◆ **PROBLEM DESCRIPTION**
Across the data, every line with the word "centered" counts once; state the total alone.

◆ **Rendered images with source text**
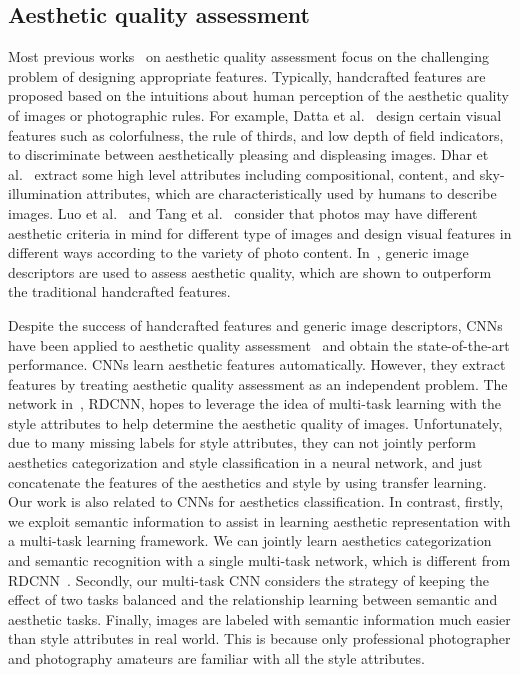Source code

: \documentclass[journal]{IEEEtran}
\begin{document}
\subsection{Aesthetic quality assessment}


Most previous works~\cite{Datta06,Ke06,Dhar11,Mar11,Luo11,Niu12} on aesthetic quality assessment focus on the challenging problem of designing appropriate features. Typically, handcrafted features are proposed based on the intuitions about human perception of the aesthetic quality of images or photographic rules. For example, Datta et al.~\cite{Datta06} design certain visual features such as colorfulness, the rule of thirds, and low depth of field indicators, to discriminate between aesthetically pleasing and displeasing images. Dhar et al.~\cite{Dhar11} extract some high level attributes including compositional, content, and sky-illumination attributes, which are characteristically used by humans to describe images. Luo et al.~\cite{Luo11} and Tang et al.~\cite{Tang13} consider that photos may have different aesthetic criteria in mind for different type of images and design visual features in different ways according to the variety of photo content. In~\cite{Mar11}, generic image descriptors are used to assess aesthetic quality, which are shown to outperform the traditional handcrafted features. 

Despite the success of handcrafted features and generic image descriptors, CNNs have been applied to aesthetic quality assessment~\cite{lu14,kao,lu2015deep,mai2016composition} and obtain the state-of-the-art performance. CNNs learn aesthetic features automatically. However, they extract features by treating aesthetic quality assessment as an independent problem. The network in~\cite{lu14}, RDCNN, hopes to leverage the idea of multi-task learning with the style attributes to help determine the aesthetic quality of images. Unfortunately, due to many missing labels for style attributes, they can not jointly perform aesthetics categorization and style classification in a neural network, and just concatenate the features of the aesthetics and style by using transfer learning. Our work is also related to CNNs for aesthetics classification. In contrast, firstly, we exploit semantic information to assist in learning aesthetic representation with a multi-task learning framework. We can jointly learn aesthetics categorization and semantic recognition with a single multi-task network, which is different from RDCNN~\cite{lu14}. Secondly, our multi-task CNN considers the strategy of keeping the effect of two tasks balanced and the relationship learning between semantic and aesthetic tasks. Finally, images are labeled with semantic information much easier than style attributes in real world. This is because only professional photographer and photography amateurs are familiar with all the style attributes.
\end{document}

---

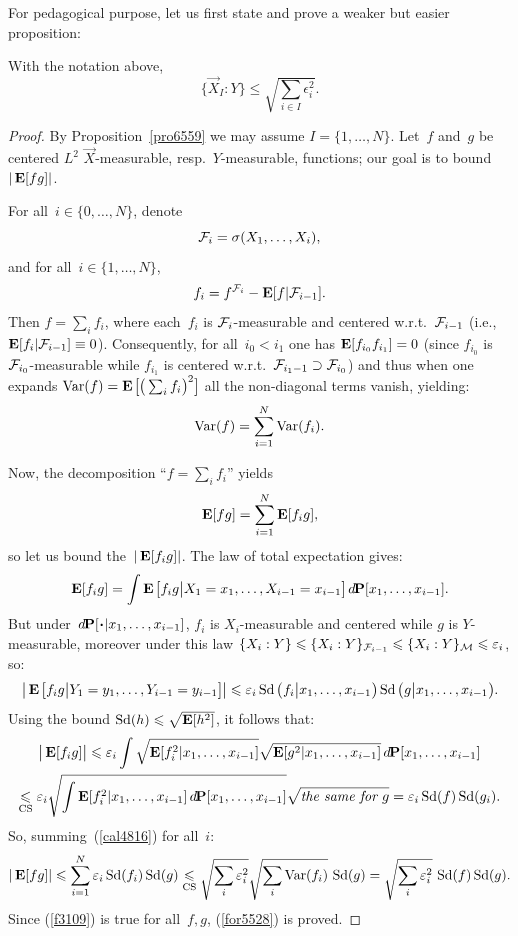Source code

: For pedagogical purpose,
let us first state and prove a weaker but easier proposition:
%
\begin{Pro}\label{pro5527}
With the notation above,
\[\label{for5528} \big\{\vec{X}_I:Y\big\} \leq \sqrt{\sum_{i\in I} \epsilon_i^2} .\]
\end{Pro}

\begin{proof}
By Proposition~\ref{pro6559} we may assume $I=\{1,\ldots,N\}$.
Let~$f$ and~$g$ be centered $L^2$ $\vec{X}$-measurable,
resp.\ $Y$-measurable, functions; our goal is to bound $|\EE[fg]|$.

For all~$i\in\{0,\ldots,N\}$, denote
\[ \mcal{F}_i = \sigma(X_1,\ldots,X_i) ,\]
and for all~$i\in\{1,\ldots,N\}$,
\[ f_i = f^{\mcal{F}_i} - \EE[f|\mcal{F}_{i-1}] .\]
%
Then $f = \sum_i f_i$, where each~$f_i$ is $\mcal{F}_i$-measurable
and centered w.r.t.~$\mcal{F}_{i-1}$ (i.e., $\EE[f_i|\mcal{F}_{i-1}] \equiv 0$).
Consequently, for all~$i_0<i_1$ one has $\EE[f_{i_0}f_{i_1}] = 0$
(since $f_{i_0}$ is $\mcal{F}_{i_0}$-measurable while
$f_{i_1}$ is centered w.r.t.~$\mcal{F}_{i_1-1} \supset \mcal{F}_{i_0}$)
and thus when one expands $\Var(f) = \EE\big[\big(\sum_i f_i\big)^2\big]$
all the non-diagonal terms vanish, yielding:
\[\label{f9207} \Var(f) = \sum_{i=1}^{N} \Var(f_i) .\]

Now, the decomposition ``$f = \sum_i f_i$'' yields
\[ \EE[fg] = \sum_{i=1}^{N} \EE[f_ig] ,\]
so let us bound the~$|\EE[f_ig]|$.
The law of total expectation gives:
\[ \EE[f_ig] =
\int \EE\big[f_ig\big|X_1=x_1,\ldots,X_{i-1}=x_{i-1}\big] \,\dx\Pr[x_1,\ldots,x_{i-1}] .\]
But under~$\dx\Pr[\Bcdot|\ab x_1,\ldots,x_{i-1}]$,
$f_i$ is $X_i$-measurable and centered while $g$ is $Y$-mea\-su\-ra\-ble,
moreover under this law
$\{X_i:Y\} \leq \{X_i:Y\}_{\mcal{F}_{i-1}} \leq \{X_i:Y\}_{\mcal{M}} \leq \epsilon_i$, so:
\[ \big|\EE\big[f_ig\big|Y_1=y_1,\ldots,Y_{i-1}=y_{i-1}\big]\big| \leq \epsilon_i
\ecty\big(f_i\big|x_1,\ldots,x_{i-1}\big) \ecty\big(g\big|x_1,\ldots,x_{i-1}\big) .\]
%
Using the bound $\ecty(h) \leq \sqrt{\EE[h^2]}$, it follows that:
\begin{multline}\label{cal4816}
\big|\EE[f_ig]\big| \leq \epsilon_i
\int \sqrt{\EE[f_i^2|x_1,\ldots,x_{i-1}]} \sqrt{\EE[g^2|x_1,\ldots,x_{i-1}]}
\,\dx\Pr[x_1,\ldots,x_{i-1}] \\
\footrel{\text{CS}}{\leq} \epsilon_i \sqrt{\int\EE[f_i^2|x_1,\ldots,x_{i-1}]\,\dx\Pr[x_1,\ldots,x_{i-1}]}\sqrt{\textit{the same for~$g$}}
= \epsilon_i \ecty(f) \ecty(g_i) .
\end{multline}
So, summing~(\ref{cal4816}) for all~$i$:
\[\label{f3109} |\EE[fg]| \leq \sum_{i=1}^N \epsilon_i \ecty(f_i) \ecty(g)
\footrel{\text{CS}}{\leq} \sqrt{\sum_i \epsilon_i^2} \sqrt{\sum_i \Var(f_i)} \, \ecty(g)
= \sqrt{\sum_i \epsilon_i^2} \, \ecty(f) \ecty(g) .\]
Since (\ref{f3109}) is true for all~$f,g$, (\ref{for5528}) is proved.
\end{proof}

◆ **ANSWER FOR THE TASK**
4